Tanzania’s Research on Poverty Alleviation Programme (REPOA) has recently shared the findings from the Afrobarometer Round 8 Survey “Citizens’ perceptions on the state of corruption in Tanzania” which indicate that 77% of the Tanzanians consulted say the level of corruption in the country has decreased over the last 12 months.
Afrobarometer is a pan-African, non-partisan survey research project that measures citizen attitudes on democracy and governance, the economy, civil society, and other topics.
The goal is to give the public a voice in policymaking by providing high-quality public opinion data to policymakers, policy advocates, civil society organizations, academics, news media, donors and investors, and ordinary Africans.
Afrobarometer has a national partner in each country where it conducts the survey. In Tanzania, Afrobarometer surveys were conducted by REPOA.
Among the key findings, 65% of Tanzanians believe the Presidency is free of corruption and 51% believe the same about Parliament.

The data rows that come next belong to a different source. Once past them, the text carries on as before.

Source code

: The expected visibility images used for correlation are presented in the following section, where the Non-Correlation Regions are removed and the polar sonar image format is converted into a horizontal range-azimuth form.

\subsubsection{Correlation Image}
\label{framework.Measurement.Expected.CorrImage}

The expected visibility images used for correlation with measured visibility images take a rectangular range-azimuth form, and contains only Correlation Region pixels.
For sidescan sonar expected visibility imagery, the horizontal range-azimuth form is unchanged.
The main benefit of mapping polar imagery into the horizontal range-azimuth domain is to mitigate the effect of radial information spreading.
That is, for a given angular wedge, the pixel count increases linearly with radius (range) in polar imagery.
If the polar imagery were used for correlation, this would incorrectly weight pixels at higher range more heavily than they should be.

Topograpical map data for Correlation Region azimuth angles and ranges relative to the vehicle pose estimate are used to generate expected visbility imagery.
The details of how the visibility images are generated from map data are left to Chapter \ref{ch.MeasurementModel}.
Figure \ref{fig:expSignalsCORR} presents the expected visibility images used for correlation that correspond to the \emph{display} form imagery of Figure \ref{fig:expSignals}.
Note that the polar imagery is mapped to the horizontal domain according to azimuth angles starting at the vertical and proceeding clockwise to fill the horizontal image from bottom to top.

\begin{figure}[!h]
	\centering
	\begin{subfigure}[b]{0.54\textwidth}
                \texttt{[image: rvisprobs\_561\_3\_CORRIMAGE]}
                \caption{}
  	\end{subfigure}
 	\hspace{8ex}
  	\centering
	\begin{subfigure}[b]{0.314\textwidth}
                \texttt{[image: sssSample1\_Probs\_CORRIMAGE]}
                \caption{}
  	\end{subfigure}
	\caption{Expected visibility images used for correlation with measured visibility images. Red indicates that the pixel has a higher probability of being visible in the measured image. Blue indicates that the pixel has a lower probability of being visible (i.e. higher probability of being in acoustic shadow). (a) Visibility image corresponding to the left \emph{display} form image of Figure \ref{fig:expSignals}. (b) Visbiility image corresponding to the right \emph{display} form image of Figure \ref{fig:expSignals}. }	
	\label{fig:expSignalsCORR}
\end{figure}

Concerning government officials, 23% of citizens say that “most” or “all” are involved in corruption, down from 36% in the 2017 survey.
About one in 10 respondents say that “most” or “all” judges and magistrates, civil servants, and tax (TRA) officials are corrupt.
Simultaneously, 84% of Tanzanians commend the government’s efforts in fighting corruption, up from 71% in 2017.
However, the majority (62%) say citizens risk retaliation or negative consequences if they report incidents of corruption. This is an improvement from 71% in 2017.